Well, it has been a while since my last entry. I feel like we’ve been in a marathon with little to no rest. When last I wrote, I had gained some additional direction and guidance by binding myself to the unicorn Mooncolor. She taught me that it is not weakness to help and nurture others, and that there is power in healing.
Well, we have made it through Avernus to the place where the temple which protected the sword was. We pierced the veil hiding it from most of the denizens of Avernus. We then made our way through the scab surrounding the temple, fighting demons along the way. When we reached the temple, I opened the doors, and we entered. There was the spirit of one of Zariels paladins guarding the place, and she took us into one of Lulus dreams to test our worthiness.
Inside the dream there was the town of Idylglen, and it was under attack by gnolls and demons. We fought them off, and while we were doing so, Korvold the kobold witnessed the death of the first of his name. Apparently the name is more of a title and not hereditary. He somehow used a soul coin to trade places with the paladin, and is now trapped in a coin, while the paladin Korvold inhabits his body.
We fight off the demons and fight Yeenagu the demon lord of gnolls, when Zariel and Lulu arrive and kick the demon lord through a portal, and slam it shut behind it. Zariel then asks us what we would do would we risk our very beings to assault Avernus to try and end these assaults or would we just keep defending. Knowing what I know about her assault on Avernus, I tell her no, and that if she lost herself, she would be an even bigger threat to the innocent than the demons were, and they would not have her to defend them any longer.
We are transported back to the temple, and Lulu has regained all her memories. The spirit and Lulu then ask who will take the sword, and caution that it will be the end of who you are. I feel a need to offer myself as I have no one depending on me back in the real world, and indeed expect to be assassinated within a few years anyway. And if by my sacrifice I can help save Elturel, and these comrades of mine, the closest thing I have to family, I cannot decline.

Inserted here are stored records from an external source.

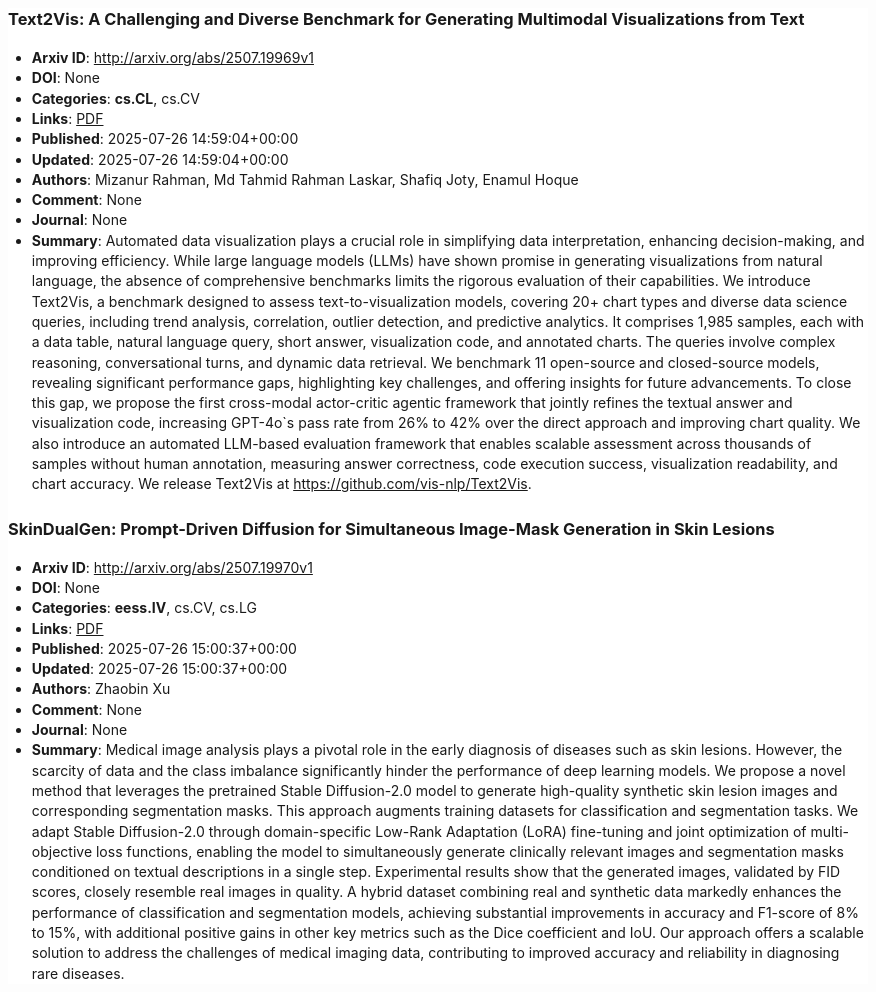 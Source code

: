 

### Text2Vis: A Challenging and Diverse Benchmark for Generating Multimodal Visualizations from Text
- **Arxiv ID**: http://arxiv.org/abs/2507.19969v1
- **DOI**: None
- **Categories**: **cs.CL**, cs.CV
- **Links**: [PDF](http://arxiv.org/pdf/2507.19969v1)
- **Published**: 2025-07-26 14:59:04+00:00
- **Updated**: 2025-07-26 14:59:04+00:00
- **Authors**: Mizanur Rahman, Md Tahmid Rahman Laskar, Shafiq Joty, Enamul Hoque
- **Comment**: None
- **Journal**: None
- **Summary**: Automated data visualization plays a crucial role in simplifying data interpretation, enhancing decision-making, and improving efficiency. While large language models (LLMs) have shown promise in generating visualizations from natural language, the absence of comprehensive benchmarks limits the rigorous evaluation of their capabilities. We introduce Text2Vis, a benchmark designed to assess text-to-visualization models, covering 20+ chart types and diverse data science queries, including trend analysis, correlation, outlier detection, and predictive analytics. It comprises 1,985 samples, each with a data table, natural language query, short answer, visualization code, and annotated charts. The queries involve complex reasoning, conversational turns, and dynamic data retrieval. We benchmark 11 open-source and closed-source models, revealing significant performance gaps, highlighting key challenges, and offering insights for future advancements. To close this gap, we propose the first cross-modal actor-critic agentic framework that jointly refines the textual answer and visualization code, increasing GPT-4o`s pass rate from 26% to 42% over the direct approach and improving chart quality. We also introduce an automated LLM-based evaluation framework that enables scalable assessment across thousands of samples without human annotation, measuring answer correctness, code execution success, visualization readability, and chart accuracy. We release Text2Vis at https://github.com/vis-nlp/Text2Vis.



### SkinDualGen: Prompt-Driven Diffusion for Simultaneous Image-Mask Generation in Skin Lesions
- **Arxiv ID**: http://arxiv.org/abs/2507.19970v1
- **DOI**: None
- **Categories**: **eess.IV**, cs.CV, cs.LG
- **Links**: [PDF](http://arxiv.org/pdf/2507.19970v1)
- **Published**: 2025-07-26 15:00:37+00:00
- **Updated**: 2025-07-26 15:00:37+00:00
- **Authors**: Zhaobin Xu
- **Comment**: None
- **Journal**: None
- **Summary**: Medical image analysis plays a pivotal role in the early diagnosis of diseases such as skin lesions. However, the scarcity of data and the class imbalance significantly hinder the performance of deep learning models. We propose a novel method that leverages the pretrained Stable Diffusion-2.0 model to generate high-quality synthetic skin lesion images and corresponding segmentation masks. This approach augments training datasets for classification and segmentation tasks. We adapt Stable Diffusion-2.0 through domain-specific Low-Rank Adaptation (LoRA) fine-tuning and joint optimization of multi-objective loss functions, enabling the model to simultaneously generate clinically relevant images and segmentation masks conditioned on textual descriptions in a single step. Experimental results show that the generated images, validated by FID scores, closely resemble real images in quality. A hybrid dataset combining real and synthetic data markedly enhances the performance of classification and segmentation models, achieving substantial improvements in accuracy and F1-score of 8% to 15%, with additional positive gains in other key metrics such as the Dice coefficient and IoU. Our approach offers a scalable solution to address the challenges of medical imaging data, contributing to improved accuracy and reliability in diagnosing rare diseases.

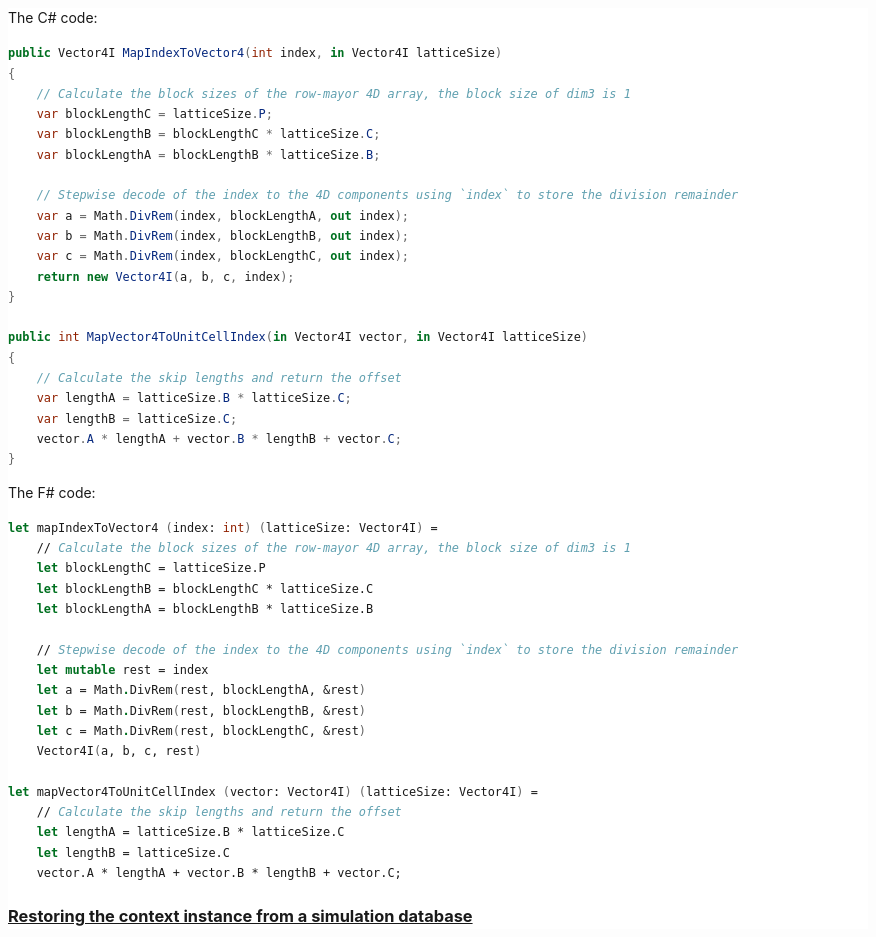 The C# code:

```csharp
public Vector4I MapIndexToVector4(int index, in Vector4I latticeSize)
{
    // Calculate the block sizes of the row-mayor 4D array, the block size of dim3 is 1
    var blockLengthC = latticeSize.P;
    var blockLengthB = blockLengthC * latticeSize.C;
    var blockLengthA = blockLengthB * latticeSize.B;

    // Stepwise decode of the index to the 4D components using `index` to store the division remainder
    var a = Math.DivRem(index, blockLengthA, out index);
    var b = Math.DivRem(index, blockLengthB, out index);
    var c = Math.DivRem(index, blockLengthC, out index);
    return new Vector4I(a, b, c, index);
}

public int MapVector4ToUnitCellIndex(in Vector4I vector, in Vector4I latticeSize)
{
    // Calculate the skip lengths and return the offset
    var lengthA = latticeSize.B * latticeSize.C;
    var lengthB = latticeSize.C;
    vector.A * lengthA + vector.B * lengthB + vector.C;
}
```

The F# code:

```fsharp
let mapIndexToVector4 (index: int) (latticeSize: Vector4I) =
    // Calculate the block sizes of the row-mayor 4D array, the block size of dim3 is 1
    let blockLengthC = latticeSize.P
    let blockLengthB = blockLengthC * latticeSize.C
    let blockLengthA = blockLengthB * latticeSize.B

    // Stepwise decode of the index to the 4D components using `index` to store the division remainder
    let mutable rest = index
    let a = Math.DivRem(rest, blockLengthA, &rest)
    let b = Math.DivRem(rest, blockLengthB, &rest)
    let c = Math.DivRem(rest, blockLengthC, &rest)
    Vector4I(a, b, c, rest)

let mapVector4ToUnitCellIndex (vector: Vector4I) (latticeSize: Vector4I) =
    // Calculate the skip lengths and return the offset
    let lengthA = latticeSize.B * latticeSize.C
    let lengthB = latticeSize.C
    vector.A * lengthA + vector.B * lengthB + vector.C;
```

### [Restoring the context instance from a simulation database](#restoring-the-context-instance-from-a-simulation-database)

Shiven backs up, unwilling to risk his life. Kavyre debates, but also does so as she has her village to save. Korvald the paladin says he is obligated to restore the soul of Korvold the 6th, and declines. Darien does not even offer or think it over. Falco steps up but is rejected by the sword for whatever reason.
I take the sword, and gain a new purpose. All my life flashes before me, and it is like it has been leading up to this. First, born among the evil drow, where I recognized that I was different. Then taking small steps fighting for rights for male drow, then freedom for slaves, then fleeing to the upper world. Once there, fighting for survival, then to make a comfortable life in Balders Gate. Helping refugees from Elturel and expecting nothing in return. Being gifted the amulet by a good hearted gnome priestess who saw more in me than I saw in myself. Then meeting Lulu and being transported to Avernus and the reality of that sinking in. Freeing prisoners in Elturel and helping the hopeless here. Freeing Mooncolor just as I was ready to take the next step. Learning how to nurture and help and not just kill and steal.
And now. The sword. She has a life and personality which are her own, and while others just call her the Sword of Zariel, she tells me to call her Nienor, which is elvish for lamentation, as she still mourns the fall of Zariel into evil. She is understanding of my search for meaning, and gives me a new purpose. I feel fulfilled, and if I die, I am confident my spirit will no longer go to the Abyss to be a plaything of the servants of Lolth, but will go to either Amoria to be with Mooncolor or Lunia to serve the celestials there. I am content with either.
I do not expect to be her caretaker for long, something inside me feels that Zariel will seek to claim her once again, for good or ill.